Ross raised concerns that the trial for 74 counts of prescription forgery and a single count of conspiracy could not finish before she was slated to appear in Madison County Circuit Court for a Supreme Court ordered retrial.

“This trial is set to start July 21 and I believe based on the counts, it will take more than seven days to try this case,” she said of the Chenier case. “I think it will take over a month if the state plans to proceed with all these counts.”

The defense also argued that they had not been provided with all the evidence against Chenier.

“There are 38 prescriptions we don’t have,” Sanders said.

District Attorney Ricky Smith said his office had provided a complete catalogue of evidence to the defense.

“To the best of my knowledge, I believe we’ve provided every piece of evidence to the defense,” he said.

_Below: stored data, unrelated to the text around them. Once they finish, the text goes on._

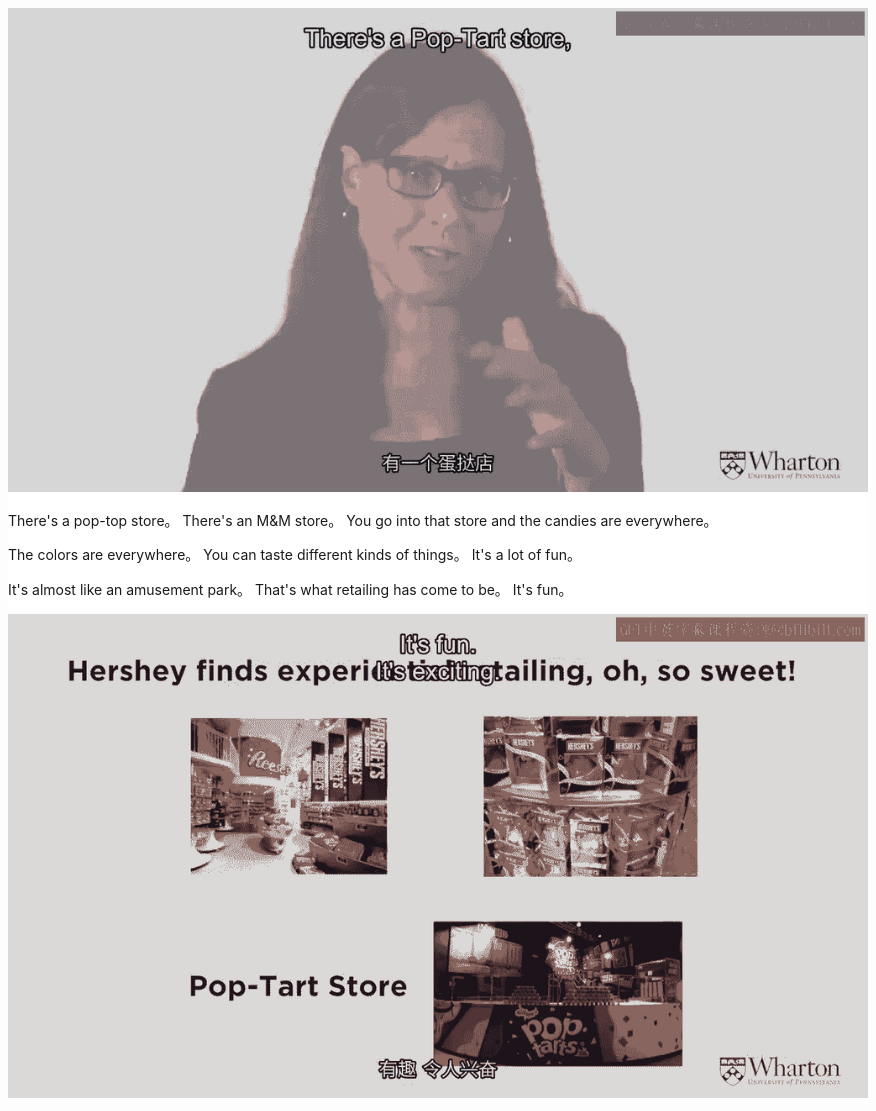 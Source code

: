 ![](img/98a238e978dca57328c25c63c9a7268e_24.png)

 There's a pop-top store。 There's an M&M store。 You go into that store and the candies are everywhere。

 The colors are everywhere。 You can taste different kinds of things。 It's a lot of fun。

 It's almost like an amusement park。 That's what retailing has come to be。 It's fun。



![](img/98a238e978dca57328c25c63c9a7268e_26.png)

To help expedite the trial and alleviate concerns over evidence, Chaney ordered prosecutors and defense attorneys to pre-mark each exhibit they planned to introduce at trial and exchange the evidence by next Tuesday.

Any objections to the introductions of evidence must be filed by July 24, he said.

The packets of evidence will include photos of prescription bottles used in the indictment that were found in the home Chenier shared with his co-defendant Patti Carr.

Sheriff’s deputies have said that Carr picked up the prescriptions painkillers hydrocodone and Lyrica using prescriptions signed by Chenier.

More than 300 empty pill bottles were found inside the home they shared at 100 Colonial Drive. Carr, who is represented by John Bullard, has filed a petition to enter a guilty plea, but has not appeared in court to plead guilty.

A lawsuit filed in January 2012 by District Attorney Ricky Smith seeking the forfeiture of the Colonial Drive home is pending in Warren County Court.

Chenier is listed on the roster of Madison Parish Hospital, according to the hospital’s website. The Louisiana State Board of Medical Examiners lists his license as on probation.

He received his medical degree in 1980 at Meharry Medical College in Nashville and his been in practice since 1982, records show.